Generating the maximum movement at low wind speeds requires low bending stiffness for the mast. Slender flexible masts can fail by buckling under their own weight even without any wind loads. The aim of our design was to generate the maximum wind movement by designing the mast to be close to buckling, while maintaining the minimum acceptable safety margins on buckling.
Surviving High Winds
Designing the mast to survive high winds required a different strategy. The high flexibility of the mast is a positive advantage in this case since the drag loads cause the top of the mast to bend over a considerable distance and trail off downwind, just like a blade of grass in the wind.
It is the reduction in effective height and frontal area that keeps the maximum bending loads low. This is one situation where adding more material would stiffen the mast, increase the bending loads and, probably, result in the strength margins on the mast being reduced.
Various studies were undertaken at a preliminary stage to check the feasibility of the design ideas. What we were trying to achieve was a balance between the selfweight of the mast, the amount of drag generated in light/ heavy airs and the stiffness and strength of the mast.
Very careful tailoring of the laminate stiffness, through material type and orientation, coupled with optimisation of the geometry, in conjunction with the designer, was therefore required.
This led to a design with a base diameter of 400 mm and a top diameter of 80 mm with an approximately linear taper over the height. The materials selected were glass and epoxy with some UD carbon tapes used to ëtuneí the final design.
Aerodynamic Effects
As the aerodynamic effects of the wind on these types of structures are not well documented, a review of the basic wind calculations was undertaken by BMT (formerly National Physical Laboratory, Teddington) to provide increased confidence in the basic design. Composite construction in this particular application offers some considerable advantages over the use of metal, firstly in providing a laminate with high allowable strains, and secondly in allowing the fatigue life of the component to be maintained whilst achieving large deflections. As part of the assurance system the laminate incorporates fibre optic sensors which allow the strain in the mast to be monitored during or after a storm.
Mast Anchorage System
The mast is anchored to the ground by twelve bolts fitted though tubes which are bonded around the base of the mast. These bolts are anchored into a hinged steel plate, which allows the mast to be lowered for maintenance if required. The complete anchoring system is fitted below pavement level to provide the impression that the Windwand sprouts directly from the earth.
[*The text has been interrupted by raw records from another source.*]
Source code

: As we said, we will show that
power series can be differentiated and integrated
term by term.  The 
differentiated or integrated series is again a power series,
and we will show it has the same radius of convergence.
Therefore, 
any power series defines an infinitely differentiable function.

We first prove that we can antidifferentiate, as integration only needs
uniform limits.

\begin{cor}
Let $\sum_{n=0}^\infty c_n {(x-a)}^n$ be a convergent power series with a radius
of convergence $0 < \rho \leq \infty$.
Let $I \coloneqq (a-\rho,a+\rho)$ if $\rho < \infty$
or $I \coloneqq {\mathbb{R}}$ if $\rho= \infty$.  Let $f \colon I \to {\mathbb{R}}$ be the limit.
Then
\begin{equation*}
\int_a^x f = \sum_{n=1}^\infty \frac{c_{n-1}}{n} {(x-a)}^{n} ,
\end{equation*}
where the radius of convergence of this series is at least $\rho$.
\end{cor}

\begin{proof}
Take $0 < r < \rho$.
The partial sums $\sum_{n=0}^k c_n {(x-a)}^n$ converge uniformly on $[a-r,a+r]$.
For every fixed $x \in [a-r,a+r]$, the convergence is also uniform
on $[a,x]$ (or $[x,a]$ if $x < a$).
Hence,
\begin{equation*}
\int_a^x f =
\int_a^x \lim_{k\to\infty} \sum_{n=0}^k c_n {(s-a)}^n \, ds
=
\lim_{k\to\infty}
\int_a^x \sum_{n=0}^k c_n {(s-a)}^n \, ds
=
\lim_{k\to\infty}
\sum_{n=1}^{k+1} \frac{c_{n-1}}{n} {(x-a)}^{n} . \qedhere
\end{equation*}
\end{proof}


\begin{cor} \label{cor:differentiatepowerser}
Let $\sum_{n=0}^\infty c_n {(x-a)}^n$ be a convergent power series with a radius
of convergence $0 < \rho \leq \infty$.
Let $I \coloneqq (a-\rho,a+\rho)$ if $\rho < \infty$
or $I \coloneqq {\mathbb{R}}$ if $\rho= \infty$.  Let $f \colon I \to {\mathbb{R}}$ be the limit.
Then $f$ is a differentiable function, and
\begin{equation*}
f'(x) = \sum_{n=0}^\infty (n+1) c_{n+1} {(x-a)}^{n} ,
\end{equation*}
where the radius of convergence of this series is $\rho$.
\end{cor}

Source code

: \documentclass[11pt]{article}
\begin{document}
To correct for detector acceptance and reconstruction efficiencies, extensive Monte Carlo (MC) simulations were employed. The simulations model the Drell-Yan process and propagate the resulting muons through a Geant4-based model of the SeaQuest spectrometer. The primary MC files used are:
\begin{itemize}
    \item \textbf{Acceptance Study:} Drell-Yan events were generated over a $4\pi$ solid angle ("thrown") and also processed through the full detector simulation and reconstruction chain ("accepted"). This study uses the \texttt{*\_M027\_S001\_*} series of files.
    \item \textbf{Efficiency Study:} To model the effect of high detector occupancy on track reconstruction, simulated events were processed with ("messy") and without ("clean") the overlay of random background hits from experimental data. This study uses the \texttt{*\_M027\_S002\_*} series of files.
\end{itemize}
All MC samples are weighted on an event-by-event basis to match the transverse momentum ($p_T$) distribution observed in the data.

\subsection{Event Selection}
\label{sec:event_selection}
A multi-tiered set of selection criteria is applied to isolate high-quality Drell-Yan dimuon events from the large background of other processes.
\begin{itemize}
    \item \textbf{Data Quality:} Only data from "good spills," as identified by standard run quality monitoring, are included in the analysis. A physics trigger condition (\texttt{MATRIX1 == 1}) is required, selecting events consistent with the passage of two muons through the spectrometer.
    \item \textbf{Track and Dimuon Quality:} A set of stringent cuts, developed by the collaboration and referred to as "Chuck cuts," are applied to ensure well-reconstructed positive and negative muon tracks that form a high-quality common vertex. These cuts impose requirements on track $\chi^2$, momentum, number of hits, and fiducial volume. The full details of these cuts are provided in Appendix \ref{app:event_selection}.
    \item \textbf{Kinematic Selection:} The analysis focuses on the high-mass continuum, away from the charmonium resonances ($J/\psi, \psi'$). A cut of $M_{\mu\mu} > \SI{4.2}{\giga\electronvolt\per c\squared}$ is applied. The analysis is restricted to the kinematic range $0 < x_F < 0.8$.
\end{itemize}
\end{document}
Analysis of the mast shows that the tip moves as much as 4 m off upright in 11 mph winds and in storm conditions the mast tip will trail downwind as much as 26 m. The extreme flexibility of the mast was evident during its installation. When the mast was lifted at its centre of gravity, approximately 15 m. from the base, the tip did not leave the ground until the C of G had been lifted over 9 metres.
The mast was installed at Westferry Circus in the Canary Wharf development in mid December 1999 and has already experienced several periods of high winds. The architects Ron Arad and his associate Barnaby Gunning have both expressed their satisfaction that the movement of the mast has amply fulfilled their “interesting” criteria.